[[ Provided information open ]]

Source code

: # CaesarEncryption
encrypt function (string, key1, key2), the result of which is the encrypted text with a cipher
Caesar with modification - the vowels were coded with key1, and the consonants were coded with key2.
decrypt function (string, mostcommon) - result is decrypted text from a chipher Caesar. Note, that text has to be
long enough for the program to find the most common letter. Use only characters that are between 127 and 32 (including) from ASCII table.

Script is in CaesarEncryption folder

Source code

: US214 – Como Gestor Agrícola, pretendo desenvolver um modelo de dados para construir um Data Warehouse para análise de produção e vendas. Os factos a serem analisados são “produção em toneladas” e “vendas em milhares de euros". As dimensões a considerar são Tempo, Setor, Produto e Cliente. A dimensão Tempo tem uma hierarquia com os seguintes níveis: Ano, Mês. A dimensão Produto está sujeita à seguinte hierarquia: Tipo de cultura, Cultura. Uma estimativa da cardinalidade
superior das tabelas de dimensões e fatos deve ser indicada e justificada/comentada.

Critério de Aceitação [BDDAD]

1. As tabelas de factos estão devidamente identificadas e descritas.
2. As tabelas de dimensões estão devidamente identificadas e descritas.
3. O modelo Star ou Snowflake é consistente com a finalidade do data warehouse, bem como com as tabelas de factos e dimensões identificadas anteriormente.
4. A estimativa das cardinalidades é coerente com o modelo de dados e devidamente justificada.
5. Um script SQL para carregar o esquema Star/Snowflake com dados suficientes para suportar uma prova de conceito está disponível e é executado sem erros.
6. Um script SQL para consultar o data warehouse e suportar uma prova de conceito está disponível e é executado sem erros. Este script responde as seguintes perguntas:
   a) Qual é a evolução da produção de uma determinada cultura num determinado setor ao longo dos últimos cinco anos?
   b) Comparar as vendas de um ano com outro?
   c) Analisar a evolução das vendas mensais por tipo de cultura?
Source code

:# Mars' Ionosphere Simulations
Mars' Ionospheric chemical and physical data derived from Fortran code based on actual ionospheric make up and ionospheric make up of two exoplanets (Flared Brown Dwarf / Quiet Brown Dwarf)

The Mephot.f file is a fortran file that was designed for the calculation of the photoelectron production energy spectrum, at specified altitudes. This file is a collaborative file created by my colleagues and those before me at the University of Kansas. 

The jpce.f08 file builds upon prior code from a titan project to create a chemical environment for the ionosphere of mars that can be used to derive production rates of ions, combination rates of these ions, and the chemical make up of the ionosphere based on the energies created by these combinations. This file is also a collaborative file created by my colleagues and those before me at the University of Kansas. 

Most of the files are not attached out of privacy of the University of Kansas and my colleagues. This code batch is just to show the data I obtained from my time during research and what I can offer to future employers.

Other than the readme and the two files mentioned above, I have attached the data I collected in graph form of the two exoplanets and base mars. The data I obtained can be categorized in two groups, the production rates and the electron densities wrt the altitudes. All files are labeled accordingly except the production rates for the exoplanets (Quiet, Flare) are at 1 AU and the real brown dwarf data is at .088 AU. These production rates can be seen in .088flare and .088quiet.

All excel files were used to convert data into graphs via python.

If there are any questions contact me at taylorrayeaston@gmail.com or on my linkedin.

[[ Provided information closed ]]
[[ Provided information open ]]

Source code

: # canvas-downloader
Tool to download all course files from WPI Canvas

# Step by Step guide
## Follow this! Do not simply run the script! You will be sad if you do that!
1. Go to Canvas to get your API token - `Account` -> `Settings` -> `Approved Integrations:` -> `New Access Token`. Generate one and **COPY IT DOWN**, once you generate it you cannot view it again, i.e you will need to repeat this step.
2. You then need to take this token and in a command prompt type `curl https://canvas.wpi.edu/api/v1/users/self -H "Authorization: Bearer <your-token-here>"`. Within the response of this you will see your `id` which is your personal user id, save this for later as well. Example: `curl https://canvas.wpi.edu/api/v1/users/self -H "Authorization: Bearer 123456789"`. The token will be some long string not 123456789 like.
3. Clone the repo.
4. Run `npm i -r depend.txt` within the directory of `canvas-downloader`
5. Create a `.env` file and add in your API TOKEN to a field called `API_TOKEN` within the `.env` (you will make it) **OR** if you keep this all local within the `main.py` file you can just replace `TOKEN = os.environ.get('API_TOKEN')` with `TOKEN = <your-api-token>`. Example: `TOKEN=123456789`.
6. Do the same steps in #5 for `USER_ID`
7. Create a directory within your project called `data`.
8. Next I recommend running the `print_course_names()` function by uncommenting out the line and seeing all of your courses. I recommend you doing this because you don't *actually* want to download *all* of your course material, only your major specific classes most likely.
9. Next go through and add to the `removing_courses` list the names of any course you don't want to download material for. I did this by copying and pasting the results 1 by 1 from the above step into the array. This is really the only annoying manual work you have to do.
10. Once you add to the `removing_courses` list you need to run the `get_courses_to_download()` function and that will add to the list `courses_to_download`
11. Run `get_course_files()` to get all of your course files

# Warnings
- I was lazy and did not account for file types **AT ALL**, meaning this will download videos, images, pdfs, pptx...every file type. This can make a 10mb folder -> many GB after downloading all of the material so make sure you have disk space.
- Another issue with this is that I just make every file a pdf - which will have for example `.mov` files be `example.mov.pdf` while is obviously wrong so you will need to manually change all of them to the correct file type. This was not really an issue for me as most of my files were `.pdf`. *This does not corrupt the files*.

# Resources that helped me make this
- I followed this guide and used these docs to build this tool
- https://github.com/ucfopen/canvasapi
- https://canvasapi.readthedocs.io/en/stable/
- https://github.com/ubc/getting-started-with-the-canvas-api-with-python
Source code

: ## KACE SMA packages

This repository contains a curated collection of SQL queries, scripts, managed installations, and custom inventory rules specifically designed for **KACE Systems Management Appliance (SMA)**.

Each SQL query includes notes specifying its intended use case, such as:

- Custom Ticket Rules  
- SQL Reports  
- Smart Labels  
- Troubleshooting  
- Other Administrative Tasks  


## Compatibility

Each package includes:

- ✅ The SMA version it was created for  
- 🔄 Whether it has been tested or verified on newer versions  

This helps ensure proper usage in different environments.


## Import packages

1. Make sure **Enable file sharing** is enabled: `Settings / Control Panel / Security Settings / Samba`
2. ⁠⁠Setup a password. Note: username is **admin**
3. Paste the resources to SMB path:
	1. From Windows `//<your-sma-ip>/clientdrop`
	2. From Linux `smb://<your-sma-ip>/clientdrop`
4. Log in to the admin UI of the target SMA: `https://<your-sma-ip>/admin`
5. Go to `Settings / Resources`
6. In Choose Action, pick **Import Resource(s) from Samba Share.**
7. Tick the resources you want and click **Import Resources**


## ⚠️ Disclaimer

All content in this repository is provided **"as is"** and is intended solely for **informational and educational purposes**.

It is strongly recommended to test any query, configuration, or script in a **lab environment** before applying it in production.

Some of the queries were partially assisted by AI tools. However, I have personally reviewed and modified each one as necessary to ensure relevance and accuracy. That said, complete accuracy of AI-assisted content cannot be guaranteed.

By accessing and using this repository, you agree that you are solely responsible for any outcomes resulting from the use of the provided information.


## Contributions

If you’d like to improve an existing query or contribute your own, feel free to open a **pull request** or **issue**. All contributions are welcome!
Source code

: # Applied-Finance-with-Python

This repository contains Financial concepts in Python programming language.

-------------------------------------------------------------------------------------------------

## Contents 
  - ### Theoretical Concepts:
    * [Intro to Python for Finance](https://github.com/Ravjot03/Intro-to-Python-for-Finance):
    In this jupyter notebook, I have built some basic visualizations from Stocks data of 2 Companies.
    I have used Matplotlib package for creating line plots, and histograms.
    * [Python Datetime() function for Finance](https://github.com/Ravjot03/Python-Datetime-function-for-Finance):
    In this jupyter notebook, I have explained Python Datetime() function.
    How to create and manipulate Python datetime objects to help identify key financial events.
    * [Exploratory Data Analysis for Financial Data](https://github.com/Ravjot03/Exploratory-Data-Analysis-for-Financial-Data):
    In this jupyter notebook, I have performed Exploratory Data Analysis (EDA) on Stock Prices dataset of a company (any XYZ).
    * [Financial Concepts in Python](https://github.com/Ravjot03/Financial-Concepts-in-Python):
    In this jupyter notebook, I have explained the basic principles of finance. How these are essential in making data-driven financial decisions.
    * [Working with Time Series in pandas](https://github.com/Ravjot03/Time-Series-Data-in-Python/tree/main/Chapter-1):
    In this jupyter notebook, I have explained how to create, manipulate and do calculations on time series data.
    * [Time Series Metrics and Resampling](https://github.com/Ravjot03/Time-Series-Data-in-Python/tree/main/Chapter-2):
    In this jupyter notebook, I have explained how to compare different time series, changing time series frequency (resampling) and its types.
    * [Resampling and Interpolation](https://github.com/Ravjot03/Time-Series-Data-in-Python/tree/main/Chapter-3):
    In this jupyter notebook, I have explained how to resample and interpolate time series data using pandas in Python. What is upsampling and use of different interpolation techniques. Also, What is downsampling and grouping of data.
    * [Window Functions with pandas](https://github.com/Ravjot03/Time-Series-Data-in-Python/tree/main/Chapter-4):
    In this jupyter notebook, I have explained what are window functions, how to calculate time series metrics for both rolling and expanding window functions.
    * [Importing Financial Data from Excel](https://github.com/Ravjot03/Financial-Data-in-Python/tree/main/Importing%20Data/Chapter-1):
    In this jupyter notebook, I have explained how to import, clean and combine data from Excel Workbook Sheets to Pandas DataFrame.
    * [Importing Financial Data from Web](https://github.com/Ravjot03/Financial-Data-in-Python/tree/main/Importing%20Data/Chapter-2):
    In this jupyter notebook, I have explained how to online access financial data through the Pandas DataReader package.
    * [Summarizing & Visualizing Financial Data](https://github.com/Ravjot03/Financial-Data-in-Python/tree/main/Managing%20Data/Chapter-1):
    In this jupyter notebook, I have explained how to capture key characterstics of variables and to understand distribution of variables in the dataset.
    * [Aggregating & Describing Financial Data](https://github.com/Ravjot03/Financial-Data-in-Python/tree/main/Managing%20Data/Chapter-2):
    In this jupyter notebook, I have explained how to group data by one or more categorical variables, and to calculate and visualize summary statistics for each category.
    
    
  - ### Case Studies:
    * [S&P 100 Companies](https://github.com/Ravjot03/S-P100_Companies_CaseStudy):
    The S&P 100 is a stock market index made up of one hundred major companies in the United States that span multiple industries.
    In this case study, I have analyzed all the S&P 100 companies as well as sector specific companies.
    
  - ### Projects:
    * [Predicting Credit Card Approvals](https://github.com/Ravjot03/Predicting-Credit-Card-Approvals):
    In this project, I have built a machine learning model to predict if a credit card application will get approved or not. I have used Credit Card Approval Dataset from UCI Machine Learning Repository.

[[ Provided information closed ]]

# What to produce
Find the lines above that contain the string "downloader" and answer with how many there are, nothing else.

# Output of the exercise
2